I join an illustrious list of recent departees, with all of whom I have had the most wonderful time collaborating despite only having met literally one of them.
For that reason, I wanted to go in a more self-indulgent direction for this blog, but in a way that I think has lessons for all of us who seek to provide advice and guidance for fellow PhD students. I want to briefly go over why I’ve felt this site has such great value, which goes well beyond our modest but growing readership. This is about why we write.
The internet is a dark, crappy reflection of an already crappy set of circumstances for postgraduate students. A brief perusal of the Times Higher Education website or similar provides an immediate set of reasons why academia is awful. Job prospects are slim, stress levels are high, pay is low and antiquated forms of discrimination are rife. On Twitter, this is drilled in further, as the frayed nerves of overworked lecturers and the despondent desperation of those trying to join them filter out in a limited number of characters.
All of the issues that these areas of the internet raise are completely valid. There is so much work to do to stop academia becoming a pyramid scheme, bereft of security and reward and rampant with illness and dysfunction.
However, a clickbait headline and a list of reasons to despair does naff all to help.
That’s where we come in. Where other sites just tell you how stressed you’re going to get, Pubs and Publications helps you to avoid it and cope with it. Where others tell you how expensive field work is, Pubs and Pubs gives you advice on how to make your trip an efficient one.
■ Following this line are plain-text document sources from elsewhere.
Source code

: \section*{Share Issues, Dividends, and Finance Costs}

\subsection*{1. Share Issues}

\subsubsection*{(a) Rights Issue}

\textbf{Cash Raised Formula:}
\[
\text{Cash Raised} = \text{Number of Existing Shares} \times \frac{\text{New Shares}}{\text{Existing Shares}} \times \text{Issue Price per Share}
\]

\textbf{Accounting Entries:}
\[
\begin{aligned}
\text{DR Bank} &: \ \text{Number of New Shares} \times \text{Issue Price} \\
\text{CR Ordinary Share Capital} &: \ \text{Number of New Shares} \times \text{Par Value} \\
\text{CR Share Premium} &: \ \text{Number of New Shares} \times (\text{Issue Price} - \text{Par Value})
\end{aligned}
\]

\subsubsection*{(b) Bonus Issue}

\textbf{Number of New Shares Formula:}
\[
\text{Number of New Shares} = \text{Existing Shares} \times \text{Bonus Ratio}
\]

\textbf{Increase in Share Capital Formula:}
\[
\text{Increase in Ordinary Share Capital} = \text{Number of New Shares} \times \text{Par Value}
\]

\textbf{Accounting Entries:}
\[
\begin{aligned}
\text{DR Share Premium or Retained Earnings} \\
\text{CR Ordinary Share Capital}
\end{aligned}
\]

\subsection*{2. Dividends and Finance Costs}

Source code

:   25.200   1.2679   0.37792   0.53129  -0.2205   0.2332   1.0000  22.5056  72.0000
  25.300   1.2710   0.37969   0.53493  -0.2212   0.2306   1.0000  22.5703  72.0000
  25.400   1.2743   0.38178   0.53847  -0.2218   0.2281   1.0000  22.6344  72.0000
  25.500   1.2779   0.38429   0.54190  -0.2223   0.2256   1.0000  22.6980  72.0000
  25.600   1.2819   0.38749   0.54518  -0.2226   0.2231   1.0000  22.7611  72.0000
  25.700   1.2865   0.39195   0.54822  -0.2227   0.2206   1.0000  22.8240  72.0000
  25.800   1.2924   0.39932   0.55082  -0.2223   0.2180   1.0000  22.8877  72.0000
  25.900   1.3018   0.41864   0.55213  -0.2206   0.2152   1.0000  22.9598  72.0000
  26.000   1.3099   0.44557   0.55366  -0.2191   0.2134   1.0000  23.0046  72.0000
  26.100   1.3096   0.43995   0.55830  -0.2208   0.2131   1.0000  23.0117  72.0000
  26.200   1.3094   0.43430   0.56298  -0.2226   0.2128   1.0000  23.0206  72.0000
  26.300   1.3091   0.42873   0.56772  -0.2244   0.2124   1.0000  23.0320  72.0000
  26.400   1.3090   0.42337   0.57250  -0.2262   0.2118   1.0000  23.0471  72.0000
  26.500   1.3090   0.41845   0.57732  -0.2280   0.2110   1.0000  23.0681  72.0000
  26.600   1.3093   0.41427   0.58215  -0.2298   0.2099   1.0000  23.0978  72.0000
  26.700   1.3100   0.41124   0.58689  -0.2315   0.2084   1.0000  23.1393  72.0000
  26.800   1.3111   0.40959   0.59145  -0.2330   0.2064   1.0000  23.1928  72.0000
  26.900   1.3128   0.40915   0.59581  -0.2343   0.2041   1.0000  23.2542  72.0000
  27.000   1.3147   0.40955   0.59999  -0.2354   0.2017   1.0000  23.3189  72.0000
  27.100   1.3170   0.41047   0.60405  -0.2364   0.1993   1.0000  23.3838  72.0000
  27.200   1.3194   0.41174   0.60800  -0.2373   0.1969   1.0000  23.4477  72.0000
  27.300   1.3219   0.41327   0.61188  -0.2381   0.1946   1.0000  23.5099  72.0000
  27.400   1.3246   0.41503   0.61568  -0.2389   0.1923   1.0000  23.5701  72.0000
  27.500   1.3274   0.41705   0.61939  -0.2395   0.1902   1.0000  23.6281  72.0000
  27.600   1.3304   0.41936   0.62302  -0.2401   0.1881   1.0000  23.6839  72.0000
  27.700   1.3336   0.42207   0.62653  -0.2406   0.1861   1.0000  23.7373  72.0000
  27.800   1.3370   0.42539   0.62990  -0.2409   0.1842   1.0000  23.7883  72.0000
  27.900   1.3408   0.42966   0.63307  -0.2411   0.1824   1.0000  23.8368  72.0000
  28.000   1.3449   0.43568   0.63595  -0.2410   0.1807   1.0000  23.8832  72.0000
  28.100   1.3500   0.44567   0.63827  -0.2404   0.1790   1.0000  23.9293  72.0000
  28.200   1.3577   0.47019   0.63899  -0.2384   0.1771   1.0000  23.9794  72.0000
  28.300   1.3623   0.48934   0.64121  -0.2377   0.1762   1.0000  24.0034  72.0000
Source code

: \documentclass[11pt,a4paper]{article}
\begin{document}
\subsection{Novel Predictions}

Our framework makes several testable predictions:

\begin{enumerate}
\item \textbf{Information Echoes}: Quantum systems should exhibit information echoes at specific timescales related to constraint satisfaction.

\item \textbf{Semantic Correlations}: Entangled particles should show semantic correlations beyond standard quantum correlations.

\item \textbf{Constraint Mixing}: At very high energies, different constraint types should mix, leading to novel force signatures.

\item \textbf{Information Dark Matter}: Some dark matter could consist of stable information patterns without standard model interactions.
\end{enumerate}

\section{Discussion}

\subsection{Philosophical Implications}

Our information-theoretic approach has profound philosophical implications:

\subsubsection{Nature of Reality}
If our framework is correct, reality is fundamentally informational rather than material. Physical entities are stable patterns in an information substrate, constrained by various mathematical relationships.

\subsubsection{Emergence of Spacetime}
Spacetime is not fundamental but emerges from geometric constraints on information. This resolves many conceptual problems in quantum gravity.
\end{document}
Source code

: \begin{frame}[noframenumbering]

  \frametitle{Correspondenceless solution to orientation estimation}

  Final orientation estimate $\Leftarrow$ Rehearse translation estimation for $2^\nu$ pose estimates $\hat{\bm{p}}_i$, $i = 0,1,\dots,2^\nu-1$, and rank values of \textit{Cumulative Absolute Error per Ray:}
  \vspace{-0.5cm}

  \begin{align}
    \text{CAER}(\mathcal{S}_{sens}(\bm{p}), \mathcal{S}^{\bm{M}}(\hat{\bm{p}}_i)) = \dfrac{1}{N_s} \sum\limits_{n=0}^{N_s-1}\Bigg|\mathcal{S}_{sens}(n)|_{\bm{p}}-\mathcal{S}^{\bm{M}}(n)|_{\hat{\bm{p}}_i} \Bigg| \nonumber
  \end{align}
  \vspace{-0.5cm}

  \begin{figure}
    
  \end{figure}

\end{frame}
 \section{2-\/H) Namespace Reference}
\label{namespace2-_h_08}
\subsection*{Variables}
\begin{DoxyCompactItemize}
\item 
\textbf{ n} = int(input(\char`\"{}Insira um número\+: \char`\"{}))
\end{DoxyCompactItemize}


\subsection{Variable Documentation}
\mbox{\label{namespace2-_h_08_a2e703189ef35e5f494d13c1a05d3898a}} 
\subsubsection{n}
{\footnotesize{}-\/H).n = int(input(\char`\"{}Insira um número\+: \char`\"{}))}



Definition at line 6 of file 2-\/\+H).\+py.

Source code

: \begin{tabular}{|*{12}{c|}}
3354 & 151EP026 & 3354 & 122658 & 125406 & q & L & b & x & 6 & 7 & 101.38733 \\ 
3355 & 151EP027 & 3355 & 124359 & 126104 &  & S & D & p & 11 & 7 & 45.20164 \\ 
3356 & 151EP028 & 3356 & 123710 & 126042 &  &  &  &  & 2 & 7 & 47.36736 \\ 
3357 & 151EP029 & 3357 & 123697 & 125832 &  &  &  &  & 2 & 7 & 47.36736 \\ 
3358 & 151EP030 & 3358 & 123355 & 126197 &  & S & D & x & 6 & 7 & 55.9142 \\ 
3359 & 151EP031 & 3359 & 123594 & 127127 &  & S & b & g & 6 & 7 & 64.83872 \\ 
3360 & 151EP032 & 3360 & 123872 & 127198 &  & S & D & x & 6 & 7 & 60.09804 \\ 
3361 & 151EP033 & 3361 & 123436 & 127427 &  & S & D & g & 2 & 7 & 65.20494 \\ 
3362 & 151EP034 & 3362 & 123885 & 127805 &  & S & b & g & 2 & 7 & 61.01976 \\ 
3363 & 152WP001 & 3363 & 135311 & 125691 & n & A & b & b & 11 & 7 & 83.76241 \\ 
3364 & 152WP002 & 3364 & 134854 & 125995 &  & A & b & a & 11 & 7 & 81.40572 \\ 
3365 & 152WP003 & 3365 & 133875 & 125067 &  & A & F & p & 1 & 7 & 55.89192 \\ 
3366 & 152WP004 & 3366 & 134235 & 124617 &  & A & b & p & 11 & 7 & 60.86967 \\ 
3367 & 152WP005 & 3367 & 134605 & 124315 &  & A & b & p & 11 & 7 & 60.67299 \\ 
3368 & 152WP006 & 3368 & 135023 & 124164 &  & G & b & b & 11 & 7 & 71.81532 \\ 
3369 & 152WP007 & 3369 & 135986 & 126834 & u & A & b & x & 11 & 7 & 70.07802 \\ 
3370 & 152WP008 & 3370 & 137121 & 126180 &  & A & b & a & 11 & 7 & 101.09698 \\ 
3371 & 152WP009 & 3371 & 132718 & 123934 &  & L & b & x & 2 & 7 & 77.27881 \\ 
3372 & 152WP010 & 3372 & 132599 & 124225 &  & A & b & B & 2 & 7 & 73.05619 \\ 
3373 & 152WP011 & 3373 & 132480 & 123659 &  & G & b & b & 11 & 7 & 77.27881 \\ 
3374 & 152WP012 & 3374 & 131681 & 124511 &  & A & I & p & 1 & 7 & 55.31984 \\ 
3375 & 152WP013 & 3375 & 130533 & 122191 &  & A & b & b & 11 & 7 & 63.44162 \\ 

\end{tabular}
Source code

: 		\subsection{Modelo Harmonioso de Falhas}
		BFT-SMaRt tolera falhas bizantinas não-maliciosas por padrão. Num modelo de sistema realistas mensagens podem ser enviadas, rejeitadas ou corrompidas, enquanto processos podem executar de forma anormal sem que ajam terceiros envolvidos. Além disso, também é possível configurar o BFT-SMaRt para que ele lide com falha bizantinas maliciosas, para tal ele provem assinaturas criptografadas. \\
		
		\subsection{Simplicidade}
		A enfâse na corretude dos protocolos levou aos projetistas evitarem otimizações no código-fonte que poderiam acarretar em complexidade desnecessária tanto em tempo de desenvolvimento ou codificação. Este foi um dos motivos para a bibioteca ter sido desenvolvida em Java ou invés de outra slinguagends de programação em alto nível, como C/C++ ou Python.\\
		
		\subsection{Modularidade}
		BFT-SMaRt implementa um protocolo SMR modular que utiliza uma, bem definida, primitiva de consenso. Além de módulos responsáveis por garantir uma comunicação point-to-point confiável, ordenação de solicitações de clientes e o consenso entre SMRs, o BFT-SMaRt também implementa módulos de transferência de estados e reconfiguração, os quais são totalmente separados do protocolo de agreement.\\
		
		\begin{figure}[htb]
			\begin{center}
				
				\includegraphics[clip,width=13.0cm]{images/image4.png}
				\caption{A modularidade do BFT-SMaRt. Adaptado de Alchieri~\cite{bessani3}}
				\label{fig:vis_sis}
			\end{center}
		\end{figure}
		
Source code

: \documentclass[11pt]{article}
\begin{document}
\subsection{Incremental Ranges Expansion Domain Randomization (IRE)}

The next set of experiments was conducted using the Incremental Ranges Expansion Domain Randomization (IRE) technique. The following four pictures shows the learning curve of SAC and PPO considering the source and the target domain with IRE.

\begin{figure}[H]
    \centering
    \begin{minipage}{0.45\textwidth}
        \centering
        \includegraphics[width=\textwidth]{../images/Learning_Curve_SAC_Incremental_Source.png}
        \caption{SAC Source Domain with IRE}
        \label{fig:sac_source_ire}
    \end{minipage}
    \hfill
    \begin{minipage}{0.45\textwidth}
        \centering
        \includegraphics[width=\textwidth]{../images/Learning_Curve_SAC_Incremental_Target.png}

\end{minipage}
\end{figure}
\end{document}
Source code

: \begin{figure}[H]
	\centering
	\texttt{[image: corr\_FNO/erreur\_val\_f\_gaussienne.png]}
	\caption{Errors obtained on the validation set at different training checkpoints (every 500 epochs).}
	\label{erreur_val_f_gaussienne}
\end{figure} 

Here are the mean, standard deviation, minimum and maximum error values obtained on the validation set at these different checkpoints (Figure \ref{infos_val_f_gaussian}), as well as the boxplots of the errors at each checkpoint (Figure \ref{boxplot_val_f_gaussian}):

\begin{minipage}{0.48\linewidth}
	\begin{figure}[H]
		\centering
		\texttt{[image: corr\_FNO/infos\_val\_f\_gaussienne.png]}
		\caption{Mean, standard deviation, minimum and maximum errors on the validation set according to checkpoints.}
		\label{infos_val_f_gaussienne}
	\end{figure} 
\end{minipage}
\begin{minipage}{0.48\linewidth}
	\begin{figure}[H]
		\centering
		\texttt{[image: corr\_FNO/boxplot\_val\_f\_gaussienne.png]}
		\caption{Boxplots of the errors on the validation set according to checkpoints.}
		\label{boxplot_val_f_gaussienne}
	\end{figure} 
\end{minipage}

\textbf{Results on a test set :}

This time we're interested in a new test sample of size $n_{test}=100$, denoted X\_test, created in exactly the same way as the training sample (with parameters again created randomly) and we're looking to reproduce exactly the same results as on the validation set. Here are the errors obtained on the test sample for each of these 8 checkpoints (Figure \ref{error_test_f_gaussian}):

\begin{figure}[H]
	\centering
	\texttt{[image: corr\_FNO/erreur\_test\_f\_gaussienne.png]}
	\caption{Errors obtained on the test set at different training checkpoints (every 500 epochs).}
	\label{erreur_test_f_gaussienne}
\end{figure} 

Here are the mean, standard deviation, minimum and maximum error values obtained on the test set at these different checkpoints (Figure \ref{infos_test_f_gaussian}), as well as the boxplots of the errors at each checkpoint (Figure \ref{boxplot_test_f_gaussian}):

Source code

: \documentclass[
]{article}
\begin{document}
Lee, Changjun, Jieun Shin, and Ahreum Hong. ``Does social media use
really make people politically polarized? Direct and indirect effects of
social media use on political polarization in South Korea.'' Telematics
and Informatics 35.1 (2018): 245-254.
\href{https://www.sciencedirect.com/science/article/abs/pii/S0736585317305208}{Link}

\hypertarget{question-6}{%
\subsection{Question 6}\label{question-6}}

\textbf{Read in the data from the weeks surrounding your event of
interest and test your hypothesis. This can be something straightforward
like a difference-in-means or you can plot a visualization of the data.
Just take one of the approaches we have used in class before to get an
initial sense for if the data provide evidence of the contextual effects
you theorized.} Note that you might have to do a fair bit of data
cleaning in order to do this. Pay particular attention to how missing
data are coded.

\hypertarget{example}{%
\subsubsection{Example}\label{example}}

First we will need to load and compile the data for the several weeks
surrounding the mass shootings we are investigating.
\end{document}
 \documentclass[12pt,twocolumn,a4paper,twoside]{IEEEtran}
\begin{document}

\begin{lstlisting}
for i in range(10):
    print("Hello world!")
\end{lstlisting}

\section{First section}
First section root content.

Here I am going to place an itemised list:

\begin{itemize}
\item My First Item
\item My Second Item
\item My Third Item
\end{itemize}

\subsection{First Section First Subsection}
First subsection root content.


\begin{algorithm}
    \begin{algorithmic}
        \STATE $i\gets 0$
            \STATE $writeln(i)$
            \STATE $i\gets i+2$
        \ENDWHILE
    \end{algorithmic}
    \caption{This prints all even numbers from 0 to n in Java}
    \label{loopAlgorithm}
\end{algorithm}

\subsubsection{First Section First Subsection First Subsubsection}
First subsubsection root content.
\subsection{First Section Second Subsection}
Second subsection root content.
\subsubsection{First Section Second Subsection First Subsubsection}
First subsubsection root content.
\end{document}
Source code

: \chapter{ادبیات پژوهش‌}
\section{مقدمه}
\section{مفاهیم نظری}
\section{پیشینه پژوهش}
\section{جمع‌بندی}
We give careers advice, viva tips, positive stories of diversity, and reflections on the PhD in the chaotic modern world.
We also do funny memes and lists.
When I think of my favourite Pubs and Pubs posts, all of them acknowledge the problems that exist but they don’t fearmonger like other sites, they give the reader something positive to take away. They help us to make the most of technological tools, of our money and our personal lives. Laura and Fraser’s piece on Remembrance Day remains one of my favourites, tackling an important topic without being all Daily Mail about it and without hopelessly lamenting the public’s lack of historical sophistication.
If you haven’t guest blogged yet, do it now. If you want to know not just what the challenges are, but how to navigate them, this is the blog for you. Postgraduate study can be tough enough without scaremongering clickbait, and you’ll find none here. It’s been an awesome few years guys, thanks for having me.